Task requirements: Go through the data below and return each line containing the word "Auth".

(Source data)
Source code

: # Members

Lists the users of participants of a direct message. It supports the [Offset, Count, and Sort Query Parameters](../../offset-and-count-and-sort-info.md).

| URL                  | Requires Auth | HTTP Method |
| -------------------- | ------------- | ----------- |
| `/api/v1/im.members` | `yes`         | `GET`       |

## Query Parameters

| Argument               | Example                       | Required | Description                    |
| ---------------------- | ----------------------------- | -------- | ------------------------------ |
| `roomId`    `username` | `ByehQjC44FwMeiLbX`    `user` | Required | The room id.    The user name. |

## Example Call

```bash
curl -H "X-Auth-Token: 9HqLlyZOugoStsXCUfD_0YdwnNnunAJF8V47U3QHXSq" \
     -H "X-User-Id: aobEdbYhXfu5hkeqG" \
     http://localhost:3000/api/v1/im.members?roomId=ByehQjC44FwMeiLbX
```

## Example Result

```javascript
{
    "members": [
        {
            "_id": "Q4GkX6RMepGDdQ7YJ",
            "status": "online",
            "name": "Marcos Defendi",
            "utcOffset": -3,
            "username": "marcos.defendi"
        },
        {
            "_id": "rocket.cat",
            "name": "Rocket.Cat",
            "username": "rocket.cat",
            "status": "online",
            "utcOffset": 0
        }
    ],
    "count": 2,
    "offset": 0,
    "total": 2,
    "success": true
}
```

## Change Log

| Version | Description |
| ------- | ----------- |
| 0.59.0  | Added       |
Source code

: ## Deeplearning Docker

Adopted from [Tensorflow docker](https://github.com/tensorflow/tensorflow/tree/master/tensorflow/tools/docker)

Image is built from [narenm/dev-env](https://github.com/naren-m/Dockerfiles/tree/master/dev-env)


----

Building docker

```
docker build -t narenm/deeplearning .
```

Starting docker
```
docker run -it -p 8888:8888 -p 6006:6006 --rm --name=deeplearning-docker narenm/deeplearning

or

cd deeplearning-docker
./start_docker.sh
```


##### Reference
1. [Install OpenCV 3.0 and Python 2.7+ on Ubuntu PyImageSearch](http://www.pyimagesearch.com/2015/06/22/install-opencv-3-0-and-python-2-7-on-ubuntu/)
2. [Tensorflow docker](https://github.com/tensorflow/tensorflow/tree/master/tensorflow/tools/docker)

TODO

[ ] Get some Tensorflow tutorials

Answer:
| URL                  | Requires Auth | HTTP Method |
curl -H "X-Auth-Token: 9HqLlyZOugoStsXCUfD_0YdwnNnunAJF8V47U3QHXSq" \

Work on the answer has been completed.